C an Bach’s famous keyboard variations actually be improved? . . . it depends what you mean by ‘improved’. If ‘given a fresh new perspective’ qualifies, then the answer, according to this CD, is a resounding ‘Yes’! Hearing three distinct voices instead of one truly enhances the experience of listening to this classic. So how did Dmitry Sitkovetsky transcribe it? Violin & viola for the right hand, cello for the left? It would be nice if it were that simple. Sometimes the treble line involves the viola and violin, sometimes just the violin. In the case of Variation 19, Sitkovetsky does something quite impish. He sneaks pizzicato figures into the counterpoint mixture, so that when the violin and viola are conversing, the cello provides background plucking. But wait! That’s not all! A few bars later, the pizzicato is traded back and forth among the instruments, only to fade in and out of prominence. And it all happens in less than two minutes. Other dazzling feats occur in this performance. The centerpiece is the haunting Variation 25, the longest (7:39) adagio in the piece. Harpsichordist Wanda Landowska called it ‘The Black Pearl’, perhaps for its deeply affecting, melancholic beauty. The trioists inject it with an impressive array of dramatic techniques, like deft shifts from pianissimo to mezzo-forte and slight shadings in tempo. It almost sounds like a string trio piece from the late classical period. Why does this arrangement of the Goldberg Variations succeed so well? … the structure of the piece lends itself to three instruments, not one. When played on keyboard instruments, the two upper voices are virtually indistinguishable [but in string trio the voices are each more distinct].”

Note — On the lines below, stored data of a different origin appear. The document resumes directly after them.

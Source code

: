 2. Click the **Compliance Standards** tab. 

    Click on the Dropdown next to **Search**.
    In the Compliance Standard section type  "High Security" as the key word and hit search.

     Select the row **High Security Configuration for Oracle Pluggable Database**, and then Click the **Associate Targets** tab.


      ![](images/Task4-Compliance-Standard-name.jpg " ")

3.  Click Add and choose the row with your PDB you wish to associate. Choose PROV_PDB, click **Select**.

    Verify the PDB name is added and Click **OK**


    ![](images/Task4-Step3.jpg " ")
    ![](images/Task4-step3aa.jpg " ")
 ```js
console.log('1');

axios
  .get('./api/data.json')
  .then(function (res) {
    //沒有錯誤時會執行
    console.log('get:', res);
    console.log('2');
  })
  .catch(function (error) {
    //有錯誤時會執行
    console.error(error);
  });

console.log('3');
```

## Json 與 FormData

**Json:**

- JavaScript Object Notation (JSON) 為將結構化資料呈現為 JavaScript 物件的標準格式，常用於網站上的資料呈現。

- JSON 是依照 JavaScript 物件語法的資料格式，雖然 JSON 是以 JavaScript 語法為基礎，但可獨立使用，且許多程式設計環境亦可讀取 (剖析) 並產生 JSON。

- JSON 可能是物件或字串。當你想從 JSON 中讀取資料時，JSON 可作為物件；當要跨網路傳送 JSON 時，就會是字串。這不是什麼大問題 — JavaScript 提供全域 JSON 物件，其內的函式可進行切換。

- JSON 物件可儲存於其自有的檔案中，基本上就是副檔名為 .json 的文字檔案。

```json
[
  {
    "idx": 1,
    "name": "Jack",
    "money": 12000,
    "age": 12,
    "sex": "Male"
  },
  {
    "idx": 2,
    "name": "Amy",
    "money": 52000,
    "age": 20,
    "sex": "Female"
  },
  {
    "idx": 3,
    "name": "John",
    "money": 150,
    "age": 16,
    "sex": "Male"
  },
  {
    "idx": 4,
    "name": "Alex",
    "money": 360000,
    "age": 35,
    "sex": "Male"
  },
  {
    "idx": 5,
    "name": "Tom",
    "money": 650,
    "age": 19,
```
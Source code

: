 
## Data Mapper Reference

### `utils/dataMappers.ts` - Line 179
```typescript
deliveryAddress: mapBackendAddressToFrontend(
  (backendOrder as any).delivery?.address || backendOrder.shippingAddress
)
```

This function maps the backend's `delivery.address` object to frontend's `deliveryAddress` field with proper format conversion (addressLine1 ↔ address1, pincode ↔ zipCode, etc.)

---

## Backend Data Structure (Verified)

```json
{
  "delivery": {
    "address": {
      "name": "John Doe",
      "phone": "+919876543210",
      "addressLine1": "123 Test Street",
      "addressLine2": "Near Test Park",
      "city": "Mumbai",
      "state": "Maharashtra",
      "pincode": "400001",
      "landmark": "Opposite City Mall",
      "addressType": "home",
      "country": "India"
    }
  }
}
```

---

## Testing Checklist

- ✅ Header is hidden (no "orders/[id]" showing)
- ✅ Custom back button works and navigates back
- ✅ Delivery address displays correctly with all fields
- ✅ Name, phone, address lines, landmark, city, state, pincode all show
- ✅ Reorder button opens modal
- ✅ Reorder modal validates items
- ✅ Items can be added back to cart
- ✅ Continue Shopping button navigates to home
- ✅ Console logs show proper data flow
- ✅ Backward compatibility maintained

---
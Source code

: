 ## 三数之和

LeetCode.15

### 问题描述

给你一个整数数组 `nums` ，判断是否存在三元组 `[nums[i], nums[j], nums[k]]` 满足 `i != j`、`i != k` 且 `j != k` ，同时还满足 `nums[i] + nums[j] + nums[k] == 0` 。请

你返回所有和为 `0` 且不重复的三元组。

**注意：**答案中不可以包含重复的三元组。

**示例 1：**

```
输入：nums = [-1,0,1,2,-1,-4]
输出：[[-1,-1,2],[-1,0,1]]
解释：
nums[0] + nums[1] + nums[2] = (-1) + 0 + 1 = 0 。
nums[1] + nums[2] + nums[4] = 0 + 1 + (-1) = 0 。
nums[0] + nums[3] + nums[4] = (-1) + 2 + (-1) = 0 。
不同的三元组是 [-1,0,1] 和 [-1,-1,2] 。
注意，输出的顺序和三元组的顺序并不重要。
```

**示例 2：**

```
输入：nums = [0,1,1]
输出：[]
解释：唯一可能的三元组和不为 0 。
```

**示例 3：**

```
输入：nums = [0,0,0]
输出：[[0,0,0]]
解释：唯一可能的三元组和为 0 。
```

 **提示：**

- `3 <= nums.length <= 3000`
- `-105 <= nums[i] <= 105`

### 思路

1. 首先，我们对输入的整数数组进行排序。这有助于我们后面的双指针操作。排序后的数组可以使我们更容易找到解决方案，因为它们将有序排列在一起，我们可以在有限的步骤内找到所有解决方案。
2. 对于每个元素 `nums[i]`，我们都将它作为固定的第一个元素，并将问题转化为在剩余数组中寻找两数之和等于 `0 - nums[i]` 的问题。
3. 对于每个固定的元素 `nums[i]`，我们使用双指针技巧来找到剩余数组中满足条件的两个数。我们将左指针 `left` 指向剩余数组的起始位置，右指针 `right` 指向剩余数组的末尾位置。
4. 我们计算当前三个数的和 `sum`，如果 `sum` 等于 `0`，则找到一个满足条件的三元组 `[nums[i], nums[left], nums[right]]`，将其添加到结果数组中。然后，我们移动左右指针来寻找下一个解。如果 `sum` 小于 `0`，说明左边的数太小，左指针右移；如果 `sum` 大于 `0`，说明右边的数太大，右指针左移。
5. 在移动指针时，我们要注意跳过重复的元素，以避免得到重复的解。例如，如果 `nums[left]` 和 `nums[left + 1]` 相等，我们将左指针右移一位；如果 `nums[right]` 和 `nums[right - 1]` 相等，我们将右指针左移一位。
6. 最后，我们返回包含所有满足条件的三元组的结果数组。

— Peter Bates, review of Rachlin et al., AudiophileAudition, 11-JAN-2008.
I f you haven’t previously heard Dimitry Sitkovetsky’s transcription of Bach’s ‘Goldberg Variations’ (BWV 988) for string trio [see links below], you will, I think, be pleasantly surprised. I particularly like the Deutsche Grammophon recording of the performance of it by Julian Rachlin (violin), Mischa Maisky (cello), and Nobuko Imai (viola).